### WORK ITEM:
Return the following entries exactly, word for word.

(Plain-text document sources)
Content starts

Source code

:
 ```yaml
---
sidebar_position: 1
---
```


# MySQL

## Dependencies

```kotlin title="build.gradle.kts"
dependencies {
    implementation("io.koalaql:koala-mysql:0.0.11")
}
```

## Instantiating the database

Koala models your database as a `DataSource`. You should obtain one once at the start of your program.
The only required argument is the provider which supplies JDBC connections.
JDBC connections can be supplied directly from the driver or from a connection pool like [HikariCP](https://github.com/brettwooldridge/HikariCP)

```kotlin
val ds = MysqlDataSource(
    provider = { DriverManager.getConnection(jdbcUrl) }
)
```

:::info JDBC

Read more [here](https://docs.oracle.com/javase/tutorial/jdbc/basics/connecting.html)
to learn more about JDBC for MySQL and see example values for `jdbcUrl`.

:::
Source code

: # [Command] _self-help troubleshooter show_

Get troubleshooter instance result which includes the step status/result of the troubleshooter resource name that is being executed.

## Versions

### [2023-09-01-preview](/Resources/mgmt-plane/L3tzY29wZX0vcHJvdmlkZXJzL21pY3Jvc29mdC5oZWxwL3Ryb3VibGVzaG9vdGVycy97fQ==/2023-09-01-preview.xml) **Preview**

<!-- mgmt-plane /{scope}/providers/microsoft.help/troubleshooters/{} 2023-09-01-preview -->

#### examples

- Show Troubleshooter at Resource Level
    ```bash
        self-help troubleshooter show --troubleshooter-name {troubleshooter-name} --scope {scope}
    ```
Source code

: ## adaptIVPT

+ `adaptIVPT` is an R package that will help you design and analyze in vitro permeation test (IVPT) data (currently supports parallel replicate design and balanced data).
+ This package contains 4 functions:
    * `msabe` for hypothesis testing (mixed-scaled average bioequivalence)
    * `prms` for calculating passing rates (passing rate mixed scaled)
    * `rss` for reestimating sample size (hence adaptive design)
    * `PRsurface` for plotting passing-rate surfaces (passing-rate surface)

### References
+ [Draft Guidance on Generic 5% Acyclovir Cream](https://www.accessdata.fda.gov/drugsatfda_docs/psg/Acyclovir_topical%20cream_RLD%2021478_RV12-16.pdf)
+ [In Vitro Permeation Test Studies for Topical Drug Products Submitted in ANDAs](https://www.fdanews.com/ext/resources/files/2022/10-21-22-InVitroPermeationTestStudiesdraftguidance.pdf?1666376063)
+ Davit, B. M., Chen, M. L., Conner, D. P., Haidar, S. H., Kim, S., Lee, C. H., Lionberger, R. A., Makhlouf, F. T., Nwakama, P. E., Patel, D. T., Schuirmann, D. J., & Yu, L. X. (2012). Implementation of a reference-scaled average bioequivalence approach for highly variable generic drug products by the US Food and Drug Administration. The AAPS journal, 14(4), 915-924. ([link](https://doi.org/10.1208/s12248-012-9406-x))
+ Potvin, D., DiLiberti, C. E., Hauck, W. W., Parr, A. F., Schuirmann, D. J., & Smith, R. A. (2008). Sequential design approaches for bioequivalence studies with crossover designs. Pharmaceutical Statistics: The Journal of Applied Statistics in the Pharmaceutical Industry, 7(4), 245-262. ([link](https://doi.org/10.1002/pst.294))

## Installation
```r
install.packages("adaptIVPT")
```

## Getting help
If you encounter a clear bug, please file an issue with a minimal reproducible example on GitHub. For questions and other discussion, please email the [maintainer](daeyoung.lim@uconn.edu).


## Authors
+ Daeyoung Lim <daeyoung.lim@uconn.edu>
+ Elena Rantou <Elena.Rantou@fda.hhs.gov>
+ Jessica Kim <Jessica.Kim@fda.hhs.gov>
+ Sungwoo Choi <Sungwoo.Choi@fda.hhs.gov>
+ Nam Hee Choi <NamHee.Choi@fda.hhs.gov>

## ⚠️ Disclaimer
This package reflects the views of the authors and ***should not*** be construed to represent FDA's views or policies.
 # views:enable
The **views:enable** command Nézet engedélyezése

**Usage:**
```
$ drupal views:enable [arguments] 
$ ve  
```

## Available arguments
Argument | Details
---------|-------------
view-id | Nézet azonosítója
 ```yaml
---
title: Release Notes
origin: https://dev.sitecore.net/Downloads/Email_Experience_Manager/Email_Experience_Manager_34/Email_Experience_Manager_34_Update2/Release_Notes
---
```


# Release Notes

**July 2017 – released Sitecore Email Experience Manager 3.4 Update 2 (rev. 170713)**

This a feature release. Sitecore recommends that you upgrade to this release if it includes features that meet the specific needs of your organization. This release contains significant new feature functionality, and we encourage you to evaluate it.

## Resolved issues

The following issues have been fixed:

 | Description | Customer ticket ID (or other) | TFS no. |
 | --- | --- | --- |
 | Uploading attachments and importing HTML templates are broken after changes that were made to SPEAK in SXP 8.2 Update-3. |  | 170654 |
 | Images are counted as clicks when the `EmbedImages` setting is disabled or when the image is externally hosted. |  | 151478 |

Content ends

### RESULT:
Source code

:
 ```yaml
---
sidebar_position: 1
---
```


# MySQL

## Dependencies

```kotlin title="build.gradle.kts"
dependencies {
    implementation("io.koalaql:koala-mysql:0.0.11")
}
```

## Instantiating the database

Koala models your database as a `DataSource`. You should obtain one once at the start of your program.
The only required argument is the provider which supplies JDBC connections.
JDBC connections can be supplied directly from the driver or from a connection pool like [HikariCP](https://github.com/brettwooldridge/HikariCP)

```kotlin
val ds = MysqlDataSource(
    provider = { DriverManager.getConnection(jdbcUrl) }
)
```

:::info JDBC

Read more [here](https://docs.oracle.com/javase/tutorial/jdbc/basics/connecting.html)
to learn more about JDBC for MySQL and see example values for `jdbcUrl`.

:::
Source code

: # [Command] _self-help troubleshooter show_

Get troubleshooter instance result which includes the step status/result of the troubleshooter resource name that is being executed.

## Versions

### [2023-09-01-preview](/Resources/mgmt-plane/L3tzY29wZX0vcHJvdmlkZXJzL21pY3Jvc29mdC5oZWxwL3Ryb3VibGVzaG9vdGVycy97fQ==/2023-09-01-preview.xml) **Preview**

<!-- mgmt-plane /{scope}/providers/microsoft.help/troubleshooters/{} 2023-09-01-preview -->

#### examples

- Show Troubleshooter at Resource Level
    ```bash
        self-help troubleshooter show --troubleshooter-name {troubleshooter-name} --scope {scope}
    ```
Source code

: ## adaptIVPT

+ `adaptIVPT` is an R package that will help you design and analyze in vitro permeation test (IVPT) data (currently supports parallel replicate design and balanced data).
+ This package contains 4 functions:
    * `msabe` for hypothesis testing (mixed-scaled average bioequivalence)
    * `prms` for calculating passing rates (passing rate mixed scaled)
    * `rss` for reestimating sample size (hence adaptive design)
    * `PRsurface` for plotting passing-rate surfaces (passing-rate surface)

### References
+ [Draft Guidance on Generic 5% Acyclovir Cream](https://www.accessdata.fda.gov/drugsatfda_docs/psg/Acyclovir_topical%20cream_RLD%2021478_RV12-16.pdf)
+ [In Vitro Permeation Test Studies for Topical Drug Products Submitted in ANDAs](https://www.fdanews.com/ext/resources/files/2022/10-21-22-InVitroPermeationTestStudiesdraftguidance.pdf?1666376063)
+ Davit, B. M., Chen, M. L., Conner, D. P., Haidar, S. H., Kim, S., Lee, C. H., Lionberger, R. A., Makhlouf, F. T., Nwakama, P. E., Patel, D. T., Schuirmann, D. J., & Yu, L. X. (2012). Implementation of a reference-scaled average bioequivalence approach for highly variable generic drug products by the US Food and Drug Administration. The AAPS journal, 14(4), 915-924. ([link](https://doi.org/10.1208/s12248-012-9406-x))
+ Potvin, D., DiLiberti, C. E., Hauck, W. W., Parr, A. F., Schuirmann, D. J., & Smith, R. A. (2008). Sequential design approaches for bioequivalence studies with crossover designs. Pharmaceutical Statistics: The Journal of Applied Statistics in the Pharmaceutical Industry, 7(4), 245-262. ([link](https://doi.org/10.1002/pst.294))

## Installation
```r
install.packages("adaptIVPT")
```

## Getting help
If you encounter a clear bug, please file an issue with a minimal reproducible example on GitHub. For questions and other discussion, please email the [maintainer](daeyoung.lim@uconn.edu).


## Authors
+ Daeyoung Lim <daeyoung.lim@uconn.edu>
+ Elena Rantou <Elena.Rantou@fda.hhs.gov>
+ Jessica Kim <Jessica.Kim@fda.hhs.gov>
+ Sungwoo Choi <Sungwoo.Choi@fda.hhs.gov>
+ Nam Hee Choi <NamHee.Choi@fda.hhs.gov>

## ⚠️ Disclaimer
This package reflects the views of the authors and ***should not*** be construed to represent FDA's views or policies.
 # views:enable
The **views:enable** command Nézet engedélyezése

**Usage:**
```
$ drupal views:enable [arguments] 
$ ve  
```

## Available arguments
Argument | Details
---------|-------------
view-id | Nézet azonosítója
 ```yaml
---
title: Release Notes
origin: https://dev.sitecore.net/Downloads/Email_Experience_Manager/Email_Experience_Manager_34/Email_Experience_Manager_34_Update2/Release_Notes
---
```


# Release Notes

**July 2017 – released Sitecore Email Experience Manager 3.4 Update 2 (rev. 170713)**

This a feature release. Sitecore recommends that you upgrade to this release if it includes features that meet the specific needs of your organization. This release contains significant new feature functionality, and we encourage you to evaluate it.

## Resolved issues

The following issues have been fixed:

 | Description | Customer ticket ID (or other) | TFS no. |
 | --- | --- | --- |
 | Uploading attachments and importing HTML templates are broken after changes that were made to SPEAK in SXP 8.2 Update-3. |  | 170654 |
 | Images are counted as clicks when the `EmbedImages` setting is disabled or when the image is externally hosted. |  | 151478 |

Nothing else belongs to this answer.